As the EFF puts it, the makers of buggy bots (there are two so far) are poster children for the failure of automated takedown processes.

“Hey,” Hollywood studios are saying to those darn IMDb ‘pirates’, “those listings of our own work look suspiciously like our own work!”
As Torrent Freak reports, it’s not Sony Pictures Television, National Geographic or Columbia Pictures’ copyright lawyers that have spontaneously developed dementia. Rather, it’s the armies of “largely automated” bots they deploy each day to scour the internet for references to pirated content.
The result: a slew of bone-headed DMCA notices have been sent out to perfectly legitimate sites, including IMDb, which stands for Internet Movie Database and contains a wealth of information about films, TV programs, video games, and internet streams, including cast, production crew and personnel biographies, plot summaries, trivia, and fan reviews and ratings.
After the bots think they’ve spotted piracy, they report the links to various online services, including Google. It works fine, except when it doesn’t.
Last month, bots with bugs started to wheeze. As Torrent Freak reported, even its own publication was targeted with takedown notices, along with several other sites that cover censorship-related issues. Multiple Hollywood studios have thus been inadvertently asking Google to remove IMDb listings of their own work, according to the publication.
Torrent Freak, along with the also-targeted Electronic Frontier Foundation (EFF), says that a service called Topple Track was at the heart of the problem. At least, it was at the heart of the first wave of these frivolous notices until was forced to cease operations last month. Now, however, a new, equally flawed reporting service appears to have picked up where Topple Track sputtered off.
Torrent Freak gave this example of the takedown notices being sent to perfectly legitimate sites: it was sent to Google on behalf of Melbourne artist Gamble Breaux, supposedly listing sites that linked to infringing copies of her song This Time, Torrent Freak reports.

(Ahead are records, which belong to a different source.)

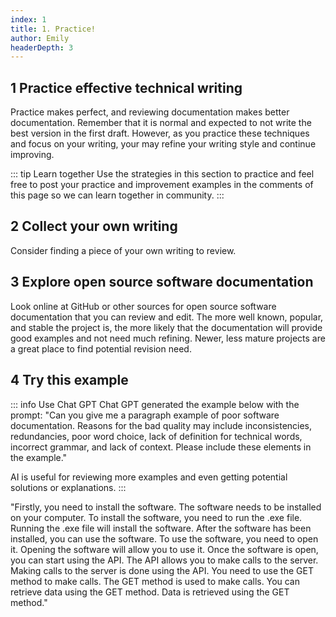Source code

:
 ```yaml
---
index: 1
title: 1. Practice!
author: Emily
headerDepth: 3
---
```


## 1 Practice effective technical writing
Practice makes perfect, and reviewing documentation makes better documentation. Remember that it is normal and expected to not write the best version in the first draft. However, as you practice these techniques and focus on your writing, your may refine your writing style and continue improving. 

::: tip Learn together
Use the strategies in this section to practice and feel free to post your practice and improvement examples in the comments of this page so we can learn together in community.
:::

## 2 Collect your own writing
Consider finding a piece of your own writing to review.

## 3 Explore open source software documentation
Look online at GitHub or other sources for open source software documentation that you can review and edit. The more well known, popular, and stable the project is, the more likely that the documentation will provide good examples and not need much refining. Newer, less mature projects are a great place to find potential revision need.

## 4 Try this example

::: info Use Chat GPT
Chat GPT generated the example below with the prompt: "Can you give me a paragraph example of poor software documentation. Reasons for the bad quality may include inconsistencies, redundancies, poor word choice, lack of definition for technical words, incorrect grammar, and lack of context. Please include these elements in the example." 

AI is useful for reviewing more examples and even getting potential solutions or explanations.
:::

"Firstly, you need to install the software. The software needs to be installed on your computer. To install the software, you need to run the .exe file. Running the .exe file will install the software. After the software has been installed, you can use the software. To use the software, you need to open it. Opening the software will allow you to use it. Once the software is open, you can start using the API. The API allows you to make calls to the server. Making calls to the server is done using the API. You need to use the GET method to make calls. The GET method is used to make calls. You can retrieve data using the GET method. Data is retrieved using the GET method."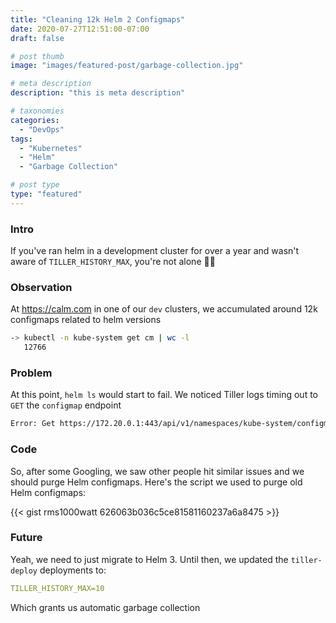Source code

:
 ```yaml
---
title: "Cleaning 12k Helm 2 Configmaps"
date: 2020-07-27T12:51:00-07:00
draft: false

# post thumb
image: "images/featured-post/garbage-collection.jpg"

# meta description
description: "this is meta description"

# taxonomies
categories:
  - "DevOps"
tags:
  - "Kubernetes"
  - "Helm"
  - "Garbage Collection"

# post type
type: "featured"
---
```


### Intro

If you've ran helm in a development cluster for over a year and wasn't aware of `TILLER_HISTORY_MAX`, you're not alone 🤣🤣

### Observation

At https://calm.com in one of our `dev` clusters, we accumulated around 12k configmaps related to helm versions

```bash
-> kubectl -n kube-system get cm | wc -l
   12766
```

### Problem

At this point, `helm ls` would start to fail. We noticed Tiller logs timing out to `GET` the `configmap` endpoint

```bash
Error: Get https://172.20.0.1:443/api/v1/namespaces/kube-system/configmaps?labelSelector=OWNER%!D(MISSING)TILLER: read tcp 10.1.123.123:48172->172.20.0.1:443: read: connection timed out
```

### Code

So, after some Googling, we saw other people hit similar issues and we should purge Helm configmaps. Here's the script we used to purge old Helm configmaps:

{{< gist rms1000watt 626063b036c5ce81581160237a6a8475 >}}

### Future

Yeah, we need to just migrate to Helm 3. Until then, we updated the `tiller-deploy` deployments to:

```yaml
TILLER_HISTORY_MAX=10
```

Which grants us automatic garbage collection

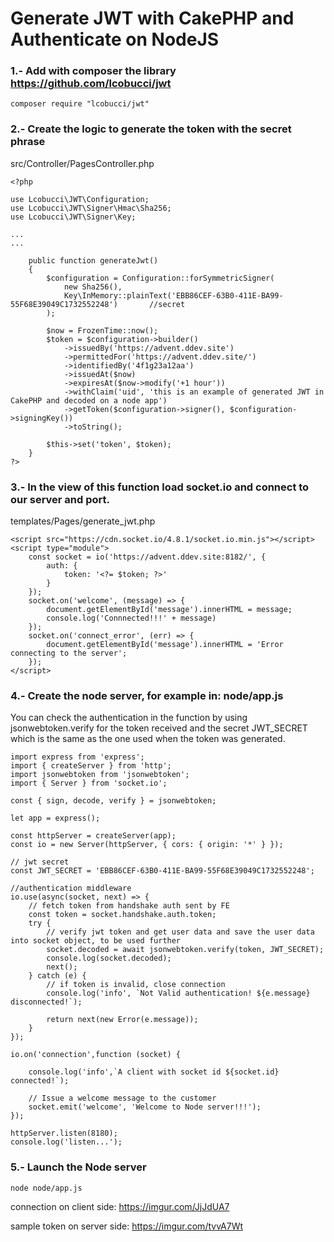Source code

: # Generate JWT with CakePHP and Authenticate on NodeJS

### 1.- Add with composer the library https://github.com/lcobucci/jwt

```
composer require "lcobucci/jwt"
```

### 2.- Create the logic to generate the token with the secret phrase

src/Controller/PagesController.php

```
<?php

use Lcobucci\JWT\Configuration;
use Lcobucci\JWT\Signer\Hmac\Sha256;
use Lcobucci\JWT\Signer\Key;

...
...

    public function generateJwt()
    {
        $configuration = Configuration::forSymmetricSigner(
            new Sha256(),
            Key\InMemory::plainText('EBB86CEF-63B0-411E-BA99-55F68E39049C1732552248')		//secret
        );

        $now = FrozenTime::now();
        $token = $configuration->builder()
            ->issuedBy('https://advent.ddev.site')
            ->permittedFor('https://advent.ddev.site/')
            ->identifiedBy('4f1g23a12aa')
            ->issuedAt($now)
            ->expiresAt($now->modify('+1 hour'))
            ->withClaim('uid', 'this is an example of generated JWT in CakePHP and decoded on a node app')
            ->getToken($configuration->signer(), $configuration->signingKey())
            ->toString();

        $this->set('token', $token);
    }
?>
```

### 3.- In the view of this function load socket.io and connect to our server and port.

templates/Pages/generate_jwt.php

```
<script src="https://cdn.socket.io/4.8.1/socket.io.min.js"></script>
<script type="module">
    const socket = io('https://advent.ddev.site:8182/', {
        auth: {
            token: '<?= $token; ?>'
        }
    });
    socket.on('welcome', (message) => {
        document.getElementById('message').innerHTML = message;
        console.log('Connnected!!!' + message)
    });
    socket.on('connect_error', (err) => {
        document.getElementById('message').innerHTML = 'Error connecting to the server';
    });
</script>
```

### 4.- Create the node server, for example in: node/app.js

You can check the authentication in the function by using jsonwebtoken.verify for the token received and the secret JWT_SECRET which is the same as the one used when the token was generated.

```
import express from 'express';
import { createServer } from 'http';
import jsonwebtoken from 'jsonwebtoken';
import { Server } from 'socket.io';

const { sign, decode, verify } = jsonwebtoken;

let app = express();

const httpServer = createServer(app);
const io = new Server(httpServer, { cors: { origin: '*' } });

// jwt secret
const JWT_SECRET = 'EBB86CEF-63B0-411E-BA99-55F68E39049C1732552248';

//authentication middleware
io.use(async(socket, next) => {
    // fetch token from handshake auth sent by FE
    const token = socket.handshake.auth.token;
    try {
        // verify jwt token and get user data and save the user data into socket object, to be used further
        socket.decoded = await jsonwebtoken.verify(token, JWT_SECRET);
        console.log(socket.decoded);
        next();
    } catch (e) {
        // if token is invalid, close connection
        console.log('info', `Not Valid authentication! ${e.message} disconnected!`);

        return next(new Error(e.message));
    }
});

io.on('connection',function (socket) {

    console.log('info',`A client with socket id ${socket.id} connected!`);

    // Issue a welcome message to the customer
    socket.emit('welcome', 'Welcome to Node server!!!');
});

httpServer.listen(8180);
console.log('listen...');
```

### 5.- Launch the Node server

```
node node/app.js
```

connection on client side: https://imgur.com/JjJdUA7

sample token on server side: https://imgur.com/tvvA7Wt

Yet as the publication notes, most, if not all, of the links in the notice are “completely unrelated.” That goes for a Torrent Freak article on pirate site blocks in Denmark, and a Danish news report on the rise of illegal streaming.
As the EFF noted in an article about the issue last month, Topple Track has been peppering a variety of innocent sites with false infringement claims: besides the digital rights group itself, it’s seen bogus notices sent to news organizations, law professors and musicians.
Symphonic Distribution, which runs Topple Track, apologized to the EFF, explaining that “bugs within the system” had resulted in allowlisted domains receiving the notices by mistake. Symphonic said that it’s issued retraction notices and, as of 10 August, was working to resolve the issue.
The EFF’s response: Meh! We’ll believe it when we see it:

While we appreciate the apology, we are skeptical that its system is fixable, at least via whitelisting domains. Given the sheer volume of errors, the problem appears to be with Topple Track’s search algorithm and lack of quality control, not just with which domains they search.

The EFF calls Topple Track “a poster child for the failure of automated takedown processes.”
It linked to a slew of improper notices, the targets of which have included:

Daniel Nazer, EFF senior staff attorney, said that the EFF “cannot comprehend how Topple Track came to target EFF or Eric Goldman” on behalf of an artist going by the name of “Luc Sky.”
Torrent Freak, however, can. On Sunday, it reported that upon taking a close look at the reports, it appears that most are going to “classic pirate sites.” But the Topple Track bug seems to be switching certain links to the “infringing field” in some circumstances:

The IMDB links are mostly used as a reference to the original content. However, it appears that due to a bug in the system the IMDb links move to the “infringing content” field when there are no pirate links to report, as shown below.

Last month, Topple Track disabled the tool that was spewing the faulty takedown notices. The problem, however, turns out to be wider spread than that: Torrent Freak says that the past few weeks have seen a bunch of DMCA notices going out to IMDb, but this time around, they’re coming from a UK-based reporting agency called Entura International. The publication reached out to Entura to report the issue and request a comment, but it hadn’t heard back as of Monday.
Fortunately, most of IMDb’s links are allowlisted, so Google hasn’t removed any of the inaccurately reported sites. But as the EFF points out, even the most ridiculous takedown notices are no laughing matter: they have serious consequences.
Nazer:

Many site owners will never even learn that their URL was targeted. For those that do get notice, very few file counternotices. These users may get copyright strikes and thereby risk broader disruptions to their service. Even if counternotices are filed and processed fairly quickly, material is taken down or delisted in the interim. In Professor Goldman’s case, Google also disabled AdSense on the blog post until his counternotice became effective.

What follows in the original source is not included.